■ Source data
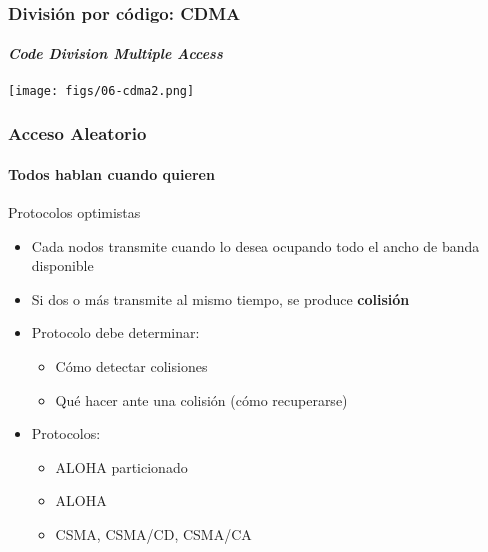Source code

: \documentclass[letter]{beamer}
\begin{document}
\begin{frame}
  \frametitle{División por código: CDMA}
  \framesubtitle{{\em Code Division Multiple Access}}

  \begin{center}
    \texttt{[image: figs/06-cdma2.png]}
  \end{center}

\end{frame}
\begin{frame}
  \frametitle{Acceso Aleatorio}
  \framesubtitle{Todos hablan cuando quieren}

  Protocolos optimistas
  \begin{itemize}
    \item Cada nodos transmite cuando lo desea ocupando todo el ancho de banda disponible
    \item Si dos o más transmite al mismo tiempo, se produce {\bf colisión}
    \item Protocolo debe determinar:
      \begin{itemize}
        \item Cómo detectar colisiones
        \item Qué hacer ante una colisión (cómo recuperarse)
      \end{itemize}
    \item Protocolos:
      \begin{itemize}
        \item ALOHA particionado
        \item ALOHA
        \item CSMA, CSMA/CD, CSMA/CA
      \end{itemize}
  \end{itemize}

\end{frame}
\end{document}
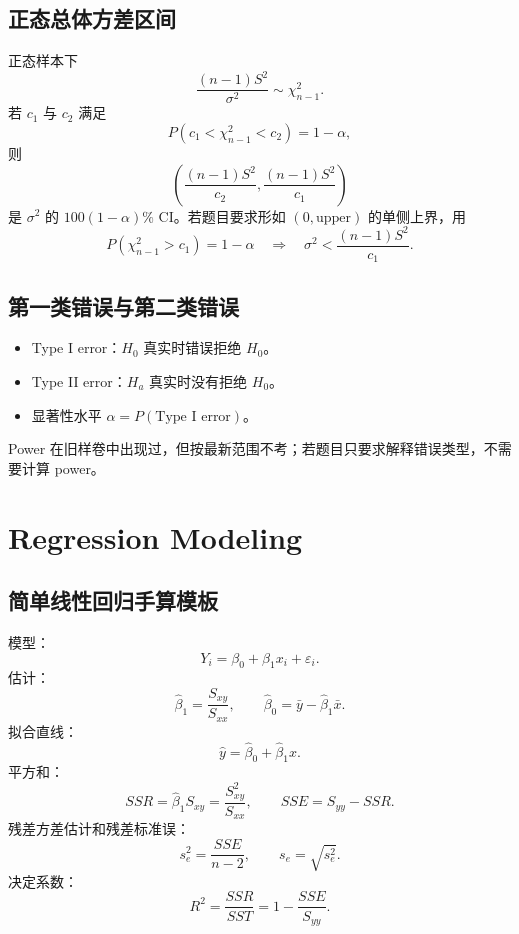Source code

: \documentclass[11pt,a4paper]{article}
\begin{document}
\subsection{正态总体方差区间}

\begin{templatebox}[若题目要求方差的区间估计]
正态样本下
\[
  \frac{(n-1)S^2}{\sigma^2}\sim\chi^2_{n-1}.
\]
若 $c_1$ 与 $c_2$ 满足
\[
  P(c_1<\chi^2_{n-1}<c_2)=1-\alpha,
\]
则
\[
  \boxed{
  \left(
    \frac{(n-1)S^2}{c_2},
    \frac{(n-1)S^2}{c_1}
  \right)
  }
\]
是 $\sigma^2$ 的 $100(1-\alpha)\%$ CI。若题目要求形如 $(0,\mathrm{upper})$ 的单侧上界，用
\[
  P\!\left(\chi^2_{n-1}>c_1\right)=1-\alpha
  \quad\Rightarrow\quad
  \sigma^2<\frac{(n-1)S^2}{c_1}.
\]
\end{templatebox}

\subsection{第一类错误与第二类错误}

\begin{memorybox}[定义]
\begin{itemize}
  \item Type I error：$H_0$ 真实时错误拒绝 $H_0$。
  \item Type II error：$H_a$ 真实时没有拒绝 $H_0$。
  \item 显著性水平 $\alpha=P(\text{Type I error})$。
\end{itemize}
Power 在旧样卷中出现过，但按最新范围不考；若题目只要求解释错误类型，不需要计算 power。
\end{memorybox}

\section{Regression Modeling}

\subsection{简单线性回归手算模板}

\begin{methodbox}[给出汇总统计量时]
模型：
\[
  Y_i=\beta_0+\beta_1x_i+\varepsilon_i.
\]
估计：
\[
  \hat\beta_1=\frac{S_{xy}}{S_{xx}},
  \qquad
  \hat\beta_0=\bar y-\hat\beta_1\bar x.
\]
拟合直线：
\[
  \hat y=\hat\beta_0+\hat\beta_1x.
\]
平方和：
\[
  SSR=\hat\beta_1S_{xy}=\frac{S_{xy}^2}{S_{xx}},
  \qquad
  SSE=S_{yy}-SSR.
\]
残差方差估计和残差标准误：
\[
  s_e^2=\frac{SSE}{n-2},
  \qquad
  s_e=\sqrt{s_e^2}.
\]
决定系数：
\[
  R^2=\frac{SSR}{SST}=1-\frac{SSE}{S_{yy}}.
\]
\end{methodbox}
\end{document}
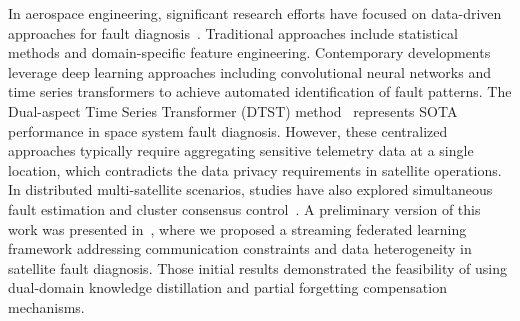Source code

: In aerospace engineering, significant research efforts have focused on data-driven approaches for fault diagnosis~\cite{ganesan2021fault, xiao2020deep}. 
Traditional approaches include statistical methods and domain-specific feature engineering. 
Contemporary developments leverage deep learning approaches including convolutional neural networks and time series transformers to achieve automated identification of fault patterns. 
The Dual-aspect Time Series Transformer (DTST) method~\cite{xu2024dtst} represents SOTA performance in space system fault diagnosis. 
However, these centralized approaches typically require aggregating sensitive telemetry data at a single location, which contradicts the data privacy requirements in satellite operations.
In distributed multi-satellite scenarios, studies have also explored simultaneous fault estimation and cluster consensus control~\cite{10171456}.
A preliminary version of this work was presented in~\cite{xie2025fault}, where we proposed a streaming federated learning framework addressing communication constraints and data heterogeneity in satellite fault diagnosis. 
Those initial results demonstrated the feasibility of using dual-domain knowledge distillation and partial forgetting compensation mechanisms.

■ Brief
Scan each line above for the string "frac". Give the tally and nothing else.

■ Task result
8